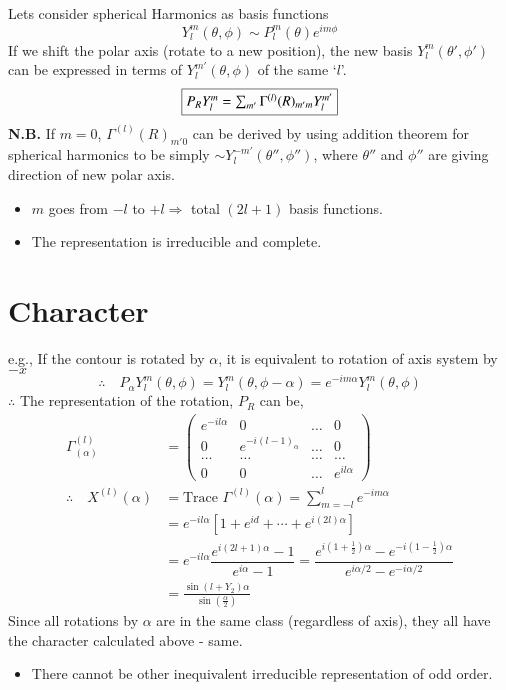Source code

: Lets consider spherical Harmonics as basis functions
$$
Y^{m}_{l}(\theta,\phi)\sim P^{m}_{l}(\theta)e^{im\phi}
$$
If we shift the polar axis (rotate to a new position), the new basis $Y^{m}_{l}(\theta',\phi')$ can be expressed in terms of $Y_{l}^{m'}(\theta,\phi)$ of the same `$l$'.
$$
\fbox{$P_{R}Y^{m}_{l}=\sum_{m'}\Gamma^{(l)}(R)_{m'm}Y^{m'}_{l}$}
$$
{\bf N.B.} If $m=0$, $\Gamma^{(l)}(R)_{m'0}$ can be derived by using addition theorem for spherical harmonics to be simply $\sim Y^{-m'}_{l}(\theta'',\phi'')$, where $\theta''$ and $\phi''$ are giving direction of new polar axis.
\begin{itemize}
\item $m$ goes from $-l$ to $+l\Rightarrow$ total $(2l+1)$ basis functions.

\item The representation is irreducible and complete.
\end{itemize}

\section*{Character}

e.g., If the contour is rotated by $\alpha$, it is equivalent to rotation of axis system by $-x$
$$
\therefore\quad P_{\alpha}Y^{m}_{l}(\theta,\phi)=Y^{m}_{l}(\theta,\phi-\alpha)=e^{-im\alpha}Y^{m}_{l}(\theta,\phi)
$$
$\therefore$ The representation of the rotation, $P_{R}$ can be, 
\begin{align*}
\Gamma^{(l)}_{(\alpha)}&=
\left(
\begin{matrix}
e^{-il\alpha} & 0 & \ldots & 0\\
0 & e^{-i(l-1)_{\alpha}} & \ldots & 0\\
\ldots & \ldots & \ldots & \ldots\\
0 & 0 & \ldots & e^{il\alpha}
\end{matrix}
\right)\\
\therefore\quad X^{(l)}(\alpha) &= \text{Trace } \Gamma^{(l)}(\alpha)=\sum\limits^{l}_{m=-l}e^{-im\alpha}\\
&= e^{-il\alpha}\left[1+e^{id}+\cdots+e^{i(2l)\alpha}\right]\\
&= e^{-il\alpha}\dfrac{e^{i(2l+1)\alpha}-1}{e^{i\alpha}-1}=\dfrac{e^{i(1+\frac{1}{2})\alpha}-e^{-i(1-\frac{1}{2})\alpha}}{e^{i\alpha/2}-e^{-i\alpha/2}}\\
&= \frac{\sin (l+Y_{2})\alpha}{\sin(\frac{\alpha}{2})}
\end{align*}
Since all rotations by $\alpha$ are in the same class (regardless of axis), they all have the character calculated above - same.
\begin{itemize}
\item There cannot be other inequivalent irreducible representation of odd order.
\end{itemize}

• Activity:
Restate the data above word for word. Skip every picture.

• Reply to the exercise:
Source code

: Lets consider spherical Harmonics as basis functions
$$
Y^{m}_{l}(\theta,\phi)\sim P^{m}_{l}(\theta)e^{im\phi}
$$
If we shift the polar axis (rotate to a new position), the new basis $Y^{m}_{l}(\theta',\phi')$ can be expressed in terms of $Y_{l}^{m'}(\theta,\phi)$ of the same `$l$'.
$$
\fbox{$P_{R}Y^{m}_{l}=\sum_{m'}\Gamma^{(l)}(R)_{m'm}Y^{m'}_{l}$}
$$
{\bf N.B.} If $m=0$, $\Gamma^{(l)}(R)_{m'0}$ can be derived by using addition theorem for spherical harmonics to be simply $\sim Y^{-m'}_{l}(\theta'',\phi'')$, where $\theta''$ and $\phi''$ are giving direction of new polar axis.
\begin{itemize}
\item $m$ goes from $-l$ to $+l\Rightarrow$ total $(2l+1)$ basis functions.

\item The representation is irreducible and complete.
\end{itemize}

\section*{Character}

e.g., If the contour is rotated by $\alpha$, it is equivalent to rotation of axis system by $-x$
$$
\therefore\quad P_{\alpha}Y^{m}_{l}(\theta,\phi)=Y^{m}_{l}(\theta,\phi-\alpha)=e^{-im\alpha}Y^{m}_{l}(\theta,\phi)
$$
$\therefore$ The representation of the rotation, $P_{R}$ can be, 
\begin{align*}
\Gamma^{(l)}_{(\alpha)}&=
\left(
\begin{matrix}
e^{-il\alpha} & 0 & \ldots & 0\\
0 & e^{-i(l-1)_{\alpha}} & \ldots & 0\\
\ldots & \ldots & \ldots & \ldots\\
0 & 0 & \ldots & e^{il\alpha}
\end{matrix}
\right)\\
\therefore\quad X^{(l)}(\alpha) &= \text{Trace } \Gamma^{(l)}(\alpha)=\sum\limits^{l}_{m=-l}e^{-im\alpha}\\
&= e^{-il\alpha}\left[1+e^{id}+\cdots+e^{i(2l)\alpha}\right]\\
&= e^{-il\alpha}\dfrac{e^{i(2l+1)\alpha}-1}{e^{i\alpha}-1}=\dfrac{e^{i(1+\frac{1}{2})\alpha}-e^{-i(1-\frac{1}{2})\alpha}}{e^{i\alpha/2}-e^{-i\alpha/2}}\\
&= \frac{\sin (l+Y_{2})\alpha}{\sin(\frac{\alpha}{2})}
\end{align*}
Since all rotations by $\alpha$ are in the same class (regardless of axis), they all have the character calculated above - same.
\begin{itemize}
\item There cannot be other inequivalent irreducible representation of odd order.
\end{itemize}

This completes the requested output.